* Brief
Search the entries for lines that contain the word "still", and report each one found.

++++++++++

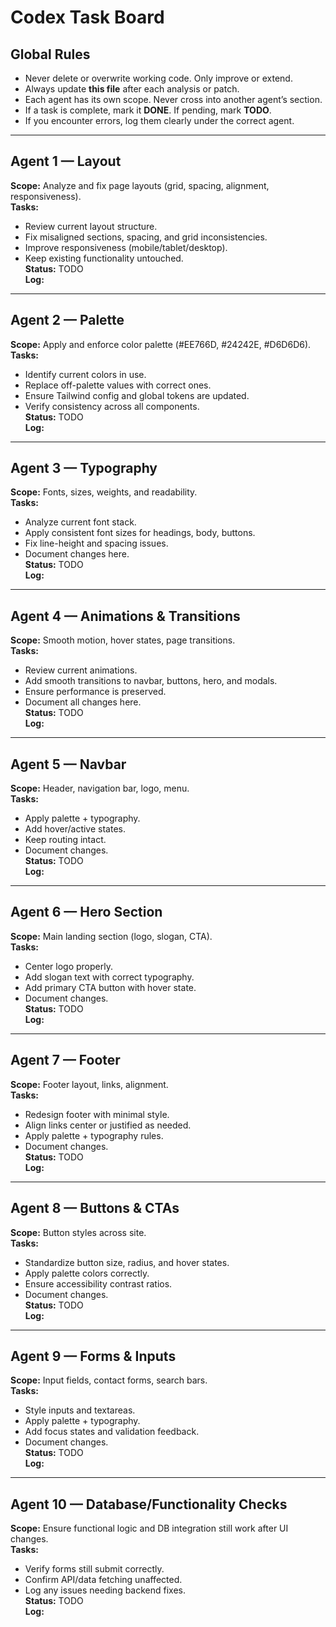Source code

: # Codex Task Board

## Global Rules
- Never delete or overwrite working code. Only improve or extend.
- Always update **this file** after each analysis or patch.
- Each agent has its own scope. Never cross into another agent’s section.
- If a task is complete, mark it **DONE**. If pending, mark **TODO**.
- If you encounter errors, log them clearly under the correct agent.

---

## Agent 1 — Layout
**Scope:** Analyze and fix page layouts (grid, spacing, alignment, responsiveness).  
**Tasks:**  
- Review current layout structure.  
- Fix misaligned sections, spacing, and grid inconsistencies.  
- Improve responsiveness (mobile/tablet/desktop).  
- Keep existing functionality untouched.  
**Status:** TODO  
**Log:**  

---

## Agent 2 — Palette
**Scope:** Apply and enforce color palette (#EE766D, #24242E, #D6D6D6).  
**Tasks:**  
- Identify current colors in use.  
- Replace off-palette values with correct ones.  
- Ensure Tailwind config and global tokens are updated.  
- Verify consistency across all components.  
**Status:** TODO  
**Log:**  

---

## Agent 3 — Typography
**Scope:** Fonts, sizes, weights, and readability.  
**Tasks:**  
- Analyze current font stack.  
- Apply consistent font sizes for headings, body, buttons.  
- Fix line-height and spacing issues.  
- Document changes here.  
**Status:** TODO  
**Log:**  

---

## Agent 4 — Animations & Transitions
**Scope:** Smooth motion, hover states, page transitions.  
**Tasks:**  
- Review current animations.  
- Add smooth transitions to navbar, buttons, hero, and modals.  
- Ensure performance is preserved.  
- Document all changes here.  
**Status:** TODO  
**Log:**  

---

## Agent 5 — Navbar
**Scope:** Header, navigation bar, logo, menu.  
**Tasks:**  
- Apply palette + typography.  
- Add hover/active states.  
- Keep routing intact.  
- Document changes.  
**Status:** TODO  
**Log:**  

---

## Agent 6 — Hero Section
**Scope:** Main landing section (logo, slogan, CTA).  
**Tasks:**  
- Center logo properly.  
- Add slogan text with correct typography.  
- Add primary CTA button with hover state.  
- Document changes.  
**Status:** TODO  
**Log:**  

---

## Agent 7 — Footer
**Scope:** Footer layout, links, alignment.  
**Tasks:**  
- Redesign footer with minimal style.  
- Align links center or justified as needed.  
- Apply palette + typography rules.  
- Document changes.  
**Status:** TODO  
**Log:**  

---

## Agent 8 — Buttons & CTAs
**Scope:** Button styles across site.  
**Tasks:**  
- Standardize button size, radius, and hover states.  
- Apply palette colors correctly.  
- Ensure accessibility contrast ratios.  
- Document changes.  
**Status:** TODO  
**Log:**  

---

## Agent 9 — Forms & Inputs
**Scope:** Input fields, contact forms, search bars.  
**Tasks:**  
- Style inputs and textareas.  
- Apply palette + typography.  
- Add focus states and validation feedback.  
- Document changes.  
**Status:** TODO  
**Log:**  

---

## Agent 10 — Database/Functionality Checks
**Scope:** Ensure functional logic and DB integration still work after UI changes.  
**Tasks:**  
- Verify forms still submit correctly.  
- Confirm API/data fetching unaffected.  
- Log any issues needing backend fixes.  
**Status:** TODO  
**Log:**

++++++++++

* Answer to the exercise
**Scope:** Ensure functional logic and DB integration still work after UI changes.  
- Verify forms still submit correctly.  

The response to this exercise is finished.